▸ **TASK TO COMPLETE**: As you look over the data below, please find each line where the word "applications" appears, then copy it.

______

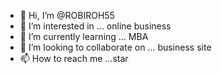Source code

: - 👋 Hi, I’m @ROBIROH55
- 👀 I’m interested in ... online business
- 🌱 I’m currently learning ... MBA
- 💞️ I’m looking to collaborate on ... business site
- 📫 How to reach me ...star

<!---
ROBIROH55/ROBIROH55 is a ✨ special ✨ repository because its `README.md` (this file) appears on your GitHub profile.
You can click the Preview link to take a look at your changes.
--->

______

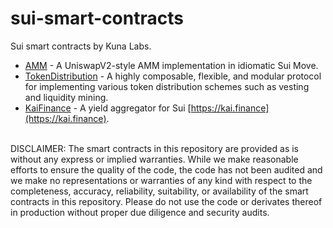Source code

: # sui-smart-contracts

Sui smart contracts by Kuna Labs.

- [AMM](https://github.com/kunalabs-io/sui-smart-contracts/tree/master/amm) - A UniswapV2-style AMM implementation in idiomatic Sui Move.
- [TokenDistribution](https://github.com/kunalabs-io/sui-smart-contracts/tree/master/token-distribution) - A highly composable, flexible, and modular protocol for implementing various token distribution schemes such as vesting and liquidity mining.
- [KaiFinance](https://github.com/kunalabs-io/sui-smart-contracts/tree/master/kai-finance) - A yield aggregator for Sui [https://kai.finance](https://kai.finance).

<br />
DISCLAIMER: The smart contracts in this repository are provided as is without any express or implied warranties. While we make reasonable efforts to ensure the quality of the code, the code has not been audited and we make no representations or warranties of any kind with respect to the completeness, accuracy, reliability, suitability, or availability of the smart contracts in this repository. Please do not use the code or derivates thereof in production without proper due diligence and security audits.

______

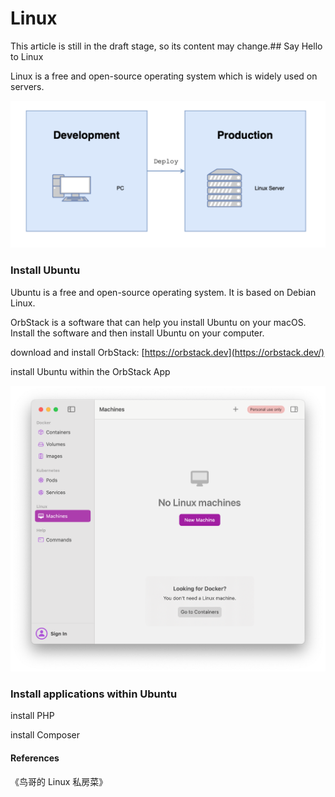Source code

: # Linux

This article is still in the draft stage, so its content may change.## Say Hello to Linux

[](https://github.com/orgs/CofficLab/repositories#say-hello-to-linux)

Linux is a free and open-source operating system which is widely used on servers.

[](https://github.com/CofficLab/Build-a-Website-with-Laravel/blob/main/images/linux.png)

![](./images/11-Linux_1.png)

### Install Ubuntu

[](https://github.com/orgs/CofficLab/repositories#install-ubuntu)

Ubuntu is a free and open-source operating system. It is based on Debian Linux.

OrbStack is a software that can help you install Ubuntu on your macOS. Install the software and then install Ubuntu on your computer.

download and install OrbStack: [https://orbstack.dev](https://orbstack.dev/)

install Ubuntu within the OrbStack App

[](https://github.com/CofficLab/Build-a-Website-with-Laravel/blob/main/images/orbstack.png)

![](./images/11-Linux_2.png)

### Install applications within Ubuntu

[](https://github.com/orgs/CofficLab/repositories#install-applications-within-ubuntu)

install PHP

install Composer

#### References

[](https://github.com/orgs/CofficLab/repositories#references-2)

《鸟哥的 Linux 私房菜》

______

▸ **YOUR RESPONSE**:
### Install applications within Ubuntu
[](https://github.com/orgs/CofficLab/repositories#install-applications-within-ubuntu)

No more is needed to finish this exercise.